== DATASET RECORDS

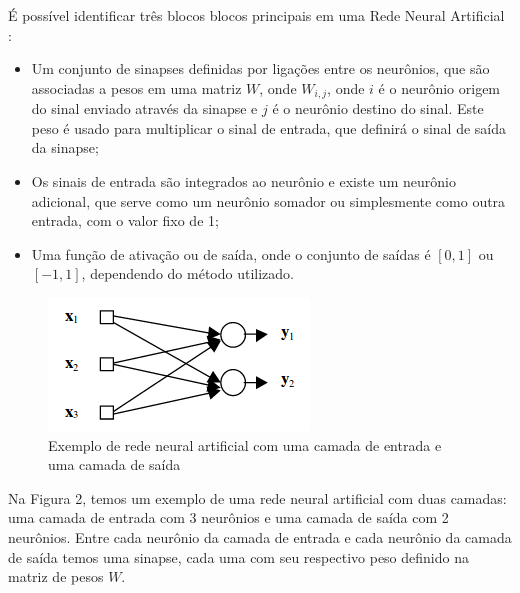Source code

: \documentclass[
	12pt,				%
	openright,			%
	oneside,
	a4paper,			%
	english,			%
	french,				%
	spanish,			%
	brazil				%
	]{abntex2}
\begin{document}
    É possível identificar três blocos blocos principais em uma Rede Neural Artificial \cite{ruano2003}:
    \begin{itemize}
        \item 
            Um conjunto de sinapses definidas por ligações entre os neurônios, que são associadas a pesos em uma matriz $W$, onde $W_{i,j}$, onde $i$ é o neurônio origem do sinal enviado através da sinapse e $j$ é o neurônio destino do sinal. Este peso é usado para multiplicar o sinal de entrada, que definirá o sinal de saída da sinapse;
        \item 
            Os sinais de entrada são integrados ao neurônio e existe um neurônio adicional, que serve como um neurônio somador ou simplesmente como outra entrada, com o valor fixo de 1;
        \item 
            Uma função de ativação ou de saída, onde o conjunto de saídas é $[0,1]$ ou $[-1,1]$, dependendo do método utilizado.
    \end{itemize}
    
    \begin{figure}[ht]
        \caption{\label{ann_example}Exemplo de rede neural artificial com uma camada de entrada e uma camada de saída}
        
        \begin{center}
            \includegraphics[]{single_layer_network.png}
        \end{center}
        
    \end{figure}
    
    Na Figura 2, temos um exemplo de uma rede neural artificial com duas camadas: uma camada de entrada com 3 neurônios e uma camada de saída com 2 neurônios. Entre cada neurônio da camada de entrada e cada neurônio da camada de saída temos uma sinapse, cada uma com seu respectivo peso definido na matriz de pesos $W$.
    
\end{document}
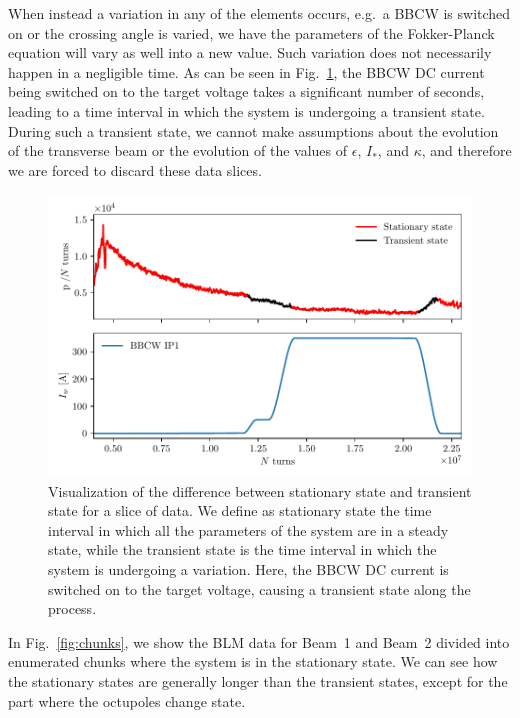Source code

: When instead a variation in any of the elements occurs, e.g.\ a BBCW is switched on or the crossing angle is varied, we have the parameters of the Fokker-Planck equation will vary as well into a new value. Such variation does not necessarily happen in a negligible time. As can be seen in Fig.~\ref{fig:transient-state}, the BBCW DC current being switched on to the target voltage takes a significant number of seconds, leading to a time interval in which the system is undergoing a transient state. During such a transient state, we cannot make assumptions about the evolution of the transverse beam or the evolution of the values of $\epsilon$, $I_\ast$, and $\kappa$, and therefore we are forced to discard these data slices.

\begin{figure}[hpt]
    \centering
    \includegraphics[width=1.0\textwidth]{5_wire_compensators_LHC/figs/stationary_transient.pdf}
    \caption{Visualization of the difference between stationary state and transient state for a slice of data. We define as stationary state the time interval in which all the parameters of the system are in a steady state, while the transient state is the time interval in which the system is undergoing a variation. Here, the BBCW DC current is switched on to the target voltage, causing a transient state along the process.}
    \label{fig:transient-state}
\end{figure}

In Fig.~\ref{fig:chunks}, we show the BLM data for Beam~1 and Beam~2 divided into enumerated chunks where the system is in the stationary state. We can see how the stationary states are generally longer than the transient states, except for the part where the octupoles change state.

====

== TASK DESCRIPTION ==
Say the number of data lines holding "begin", without any other words.

== RESPONSE TO THE EXERCISE ==
5